Rien que sur le fait de ne pas avoir effacé à temps ses anciens twits, je lis beaucoup de conclusions sentencieuses qui partent du principe qu’un Twittos est une sorte d’être parfait dont les actes trahissent forcément les travers. Or, le Twittos, j’en sais quelque chose, est plutôt un amateur qui voit Twitter comme un gadget, et peut en négliger bien des aspects.
Dans le fait de ne pas avoir effacé ses anciens twits, certains voient une preuve de sa duplicité. D’autres affirment que cela revient à assumer, qu’il n’y avait donc pas de « personnage ». Pourtant, il y a des tas d’autres raisons possibles à cette omission. Le fait, par exemple que, si ces twits sont bien une production sarcastique (ou qu’il les perçoit comme tels — il les dit « littéraires »…), les effacer revenait à effacer un « travail » de cinq ans. Même s’il ne les trouve plus très bons, un auteur n’aime pas faire ça. La virtualité est déjà suffisamment immatérielle, immémoriale — en apparence du moins.
Ou encore il y a le fait, comme il le dit lui-même, qu’il a bien essayé de les effacer, mais que ça n’a pas marché. Ou, comme le rappelle un Daniel Schneidermann lumineux, qu’on ne renonce pas si facilement à 10 000 abonnés. Ou, plus simple encore, le fait que des internautes riaient encore des excès de Marcelin sous l’identité de Meklat, et qu’il en avait conclu que c’était donc drôle, donc pas à jeter. Ou bien parce qu’il savourait les retours enchantés de ses abonnés sans en mesurer, parfois, la haine sous-jacente. Ou en la mesurant, au contraire, avec envie. Ou un mélange de tout ça.
JE. NE. SAIS. PAS.
Une partie de la twittosphère a pourtant conclu le procès à la vitesse d’un photon dans un accélérateur de particules : « il les a gardés parce qu’il pense comme Marcelin Deschamps ». Point. Affaire bouclée. Qu’on lui coupe la tête médiatique. Accusé suivant.

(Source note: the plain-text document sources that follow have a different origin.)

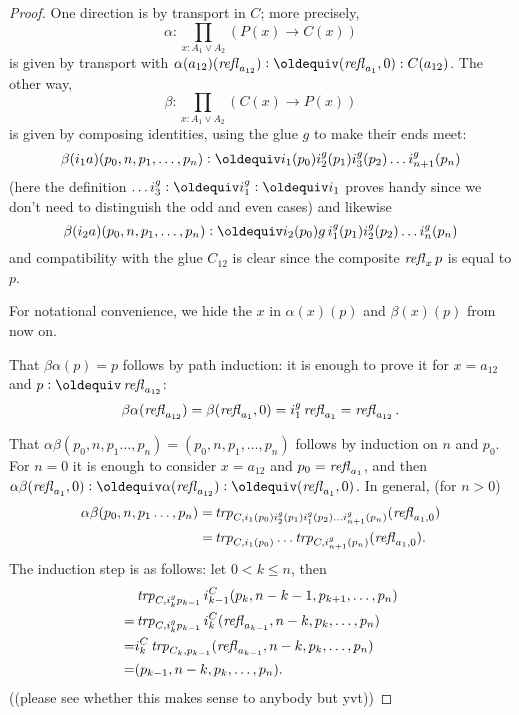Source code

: \begin{proof}
One direction is by transport in $C$; more precisely, 
$$\alpha:\prod_{x:A_1\vee A_2}(P(x)\to C(x))$$ is given by transport with $\alpha(a_{12})(\refl{a_{12}})\defequi(\refl{a_{1}},0):C(a_{12})$.  %
The other way, 
$$\beta:\prod_{x:A_1\vee A_2}(C(x)\to P(x))$$ is given by composing identities, using the glue $g$ to make their ends meet: 
$$\beta(i_1a)(p_0,n,p_1,\dots,p_n)\defequi i_1(p_0)i_2^g(p_1)i_3^g(p_2) \dots i_{n+1}^g(p_n)$$ 
(here the definition $\dots i_3^g\defequi i_1^g\defequi i_1$ proves handy since we don't need to distinguish the odd and even cases)  %
and likewise 
$$\beta(i_2a)(p_0,n,p_1,\dots,p_n)\defequi i_2(p_0)g\,i_1^g(p_1)i_2^g(p_2) \dots i_{n}^g(p_n)$$ and compatibility with the glue $C_{12}$ is clear since the composite $\mathop{{\it refl}_{x}}p$ is equal to $p$.

For notational convenience, we hide the $x$ in $\alpha(x)(p)$ and $\beta(x)(p)$ from now on.

That $\beta\alpha(p)=p$ follows by path induction: it is enough to prove it for $x=a_{12}$ and
$p\defequi\refl{a_{12}}$:
$$\beta\alpha(\mathop{{\it refl}_{a_{12}}})=\beta(\mathop{{\it refl}_{a_1}},0)=i_1^g\mathop{{\it refl}_{a_1}}=\mathop{{\it refl}_{a_{12}}}.$$  

That $\alpha\beta(p_0,n,p_1\dots,p_n)=(p_0,n,p_1,\dots,p_n)$ follows by induction on $n$ and $p_0$.  For $n=0$ it is enough to consider  $x=a_{12}$ and $p_0=\mathop{{\it refl}_{a_1}}$, and then 
$\alpha\beta(\refl{a_1},0)\defequi\alpha(\refl{a_{12}})\defequi(\refl{a_1},0)$.  In general, (for $n>0$) 
\begin{align*}
  \alpha\beta(p_0,n,p_1\dots,p_n)
=&\mathop{\mathit{trp}_{C,i_1(p_0)i_2^g(p_1)i_1^g(p_2) \dots i_{n+1}^g(p_n)}}(\mathop{{\it refl}_{a_1,0}})\\
=&\mathop{\mathit{trp}_{C,i_1(p_0)}}\dots\mathop{\mathit{trp}_{C,i_{n+1}^g(p_n)}}(\mathop{{\it refl}_{a_1,0}}).
\end{align*}
  The induction step is as follows: let $0< k\leq n$, then 
\begin{align*}
  &\mathop{\mathit{trp}_{C,i_k^gp_{k-1}}}i^C_{k-1}(p_k,n-k-1,p_{k+1},\dots,p_n)\\
  =&\mathop{\mathit{trp}_{C,i_k^gp_{k-1}}}i^C_k(\mathop{{\it refl}_{a_{k-1}}},n-k,p_k,\dots,p_n)\\
  =&i^C_k\mathop{\mathit{trp}_{C_k,p_{k-1}}}(\mathop{{\it refl}_{a_{k-1}}},n-k,p_k,\dots,p_n)\\
  =&(p_{k-1},n-k,p_k,\dots,p_n).
\end{align*}
((please see whether this makes sense to anybody but yvt))
\end{proof}

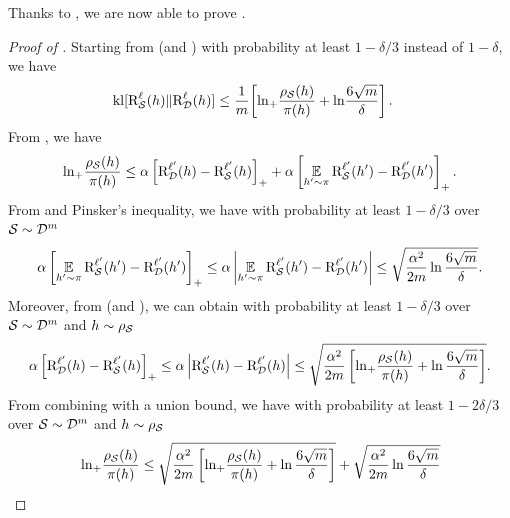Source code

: \documentclass[twoside]{article}
\theoremstyle{plain}
\begin{document}
Thanks to , we are now able to prove .
\begin{proof}[Proof of ]
Starting from  (and ) with probability at least $1-\delta/3$ instead of $1-\delta$, we have
\begin{align}
\operatorname{kl}[\text{R}^{\ell}_{\mathcal{S}}(h) \|\text{R}^{\ell}_{\mathcal{D}}(h)] &\le \frac{1}{m}\!\left[ \ln_{+}\!\frac{\rho_{\mathcal{S}}(h)}{\pi(h)} + \ln\!\frac{6\sqrt{m}}{\delta}\right].\label{eq:proof-dis-kl-lever-risk-1}
\end{align}
From , we have
\begin{align}
\ln_{+}\!\frac{\rho_{\mathcal{S}}(h)}{\pi(h)} \le \alpha\left[\text{R}^{\ell'}_{\mathcal{D}}(h)-\text{R}^{\ell'}_{\mathcal{S}}(h)\right]_{+} + \alpha\left[\operatorname*{\mathbb{E}}_{h'\sim\pi} \text{R}^{\ell'}_{\mathcal{S}}(h')-\text{R}^{\ell'}_{\mathcal{D}}(h') \right]_{+}.\label{eq:proof-dis-kl-lever-risk-2}
\end{align}
From \citep[Equation (4)]{maurer2004note} and Pinsker's inequality, we have with probability at least $1-\delta/3$ over $\mathcal{S}\sim\mathcal{D}^m$
\begin{align}
\alpha\left[ \operatorname*{\mathbb{E}}_{h'\sim\pi}\text{R}^{\ell'}_{\mathcal{S}}(h')-\text{R}^{\ell'}_{\mathcal{D}}(h')\right]_{+} \le \alpha\left\vert\operatorname*{\mathbb{E}}_{h'\sim\pi}\text{R}^{\ell'}_{\mathcal{S}}(h')-\text{R}^{\ell'}_{\mathcal{D}}(h')\right\vert \le \sqrt{\frac{\alpha^2}{2m}\ln\frac{6\sqrt{m}}{\delta}}.\label{eq:proof-dis-kl-lever-risk-3}
\end{align}
Moreover, from  (and ), we can obtain with probability at least $1-\delta/3$ over $\mathcal{S}\sim\mathcal{D}^m$ and $h\sim\rho_{\mathcal{S}}$
\begin{align}
\alpha\left[\text{R}^{\ell'}_{\mathcal{D}}(h)-\text{R}^{\ell'}_{\mathcal{S}}(h)\right]_{+} 
\le \alpha\left\vert\text{R}^{\ell'}_{\mathcal{S}}(h)-\text{R}^{\ell'}_{\mathcal{D}}(h)\right\vert \le \sqrt{\frac{\alpha^2}{2m}\left[\ln_{+}\!\frac{\rho_{\mathcal{S}}(h)}{\pi(h)} + \ln\frac{6\sqrt{m}}{\delta} \right]}.\label{eq:proof-dis-kl-lever-risk-4}
\end{align}
From combining  with a union bound, we have with probability at least $1-2\delta/3$ over $\mathcal{S}\sim\mathcal{D}^m$ and $h\sim\rho_{\mathcal{S}}$
\begin{align*}
&\ln_{+}\!\frac{\AQ(h)}{\P(h)} \le \sqrt{\frac{\alpha^2}{2m}\LB\ln_{+}\!\frac{\AQ(h)}{\P(h)} + \ln\frac{6\sqrt{m}}{\delta}\RB} + \sqrt{\frac{\alpha^2}{2m}\ln\frac{6\sqrt{m}}{\delta}}\\

\end{align*}
\end{proof}
\end{document}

La réacosphère, elle, prend des libertés avec la déontologie pour l’occasion, comme Eugénie Bastié, du Figaro, qui n’a pas hésité à publier un article sur la déontologie dans l’affaire Meklat, alors qu’elle avait elle-même été victime, en message privé, d’un Marcelin Deschamps ordurier, et qu’elle s’en est vanté sur la twittosphère (publiant au passage un échange de courriers privés…) Déontologie, tu parles !
Une autre partie de la twittosphère le défend bec et ongles, non sans, elle aussi, avoir parfois de laides arrières pensées. Ou de la lâcheté. Pour elle, tout ça, c’était de l’humour. Point.
Humour es-tu là ?
La satire est une de mes professions, j’en vis la moitié du temps. Même sous couvert d’humour, je n’aurais jamais écrit des choses comme « faites entrer Hitler pour tuer les Juifs. » Ça m’est impossible. Mais ce n’est pas parce que ça ne me fait pas rire que ça ne peut pas faire rire autrui. Et en matière d’humour, les expressions violentes m’inspirent plus de questions que de réponses.
Soyons clairs : la tête de Mehdi Meklat ne me revient pas. Je déteste le lien qu’il entretient avec une philosophie qui peut rappeler les Frères musulmans. Mais j’ouvre son dossier, et je lis un de ses articles sur la ministre française des Familles, de l’Enfance et des Droits des femmes qui raillait le libre-choix d’un certain nombre de femmes voilées (qui est réel, que j’ai vu en vrai) en le comparant à celui de certains « nègres (sic) américains » qui étaient, selon elle « pour l’esclavage ».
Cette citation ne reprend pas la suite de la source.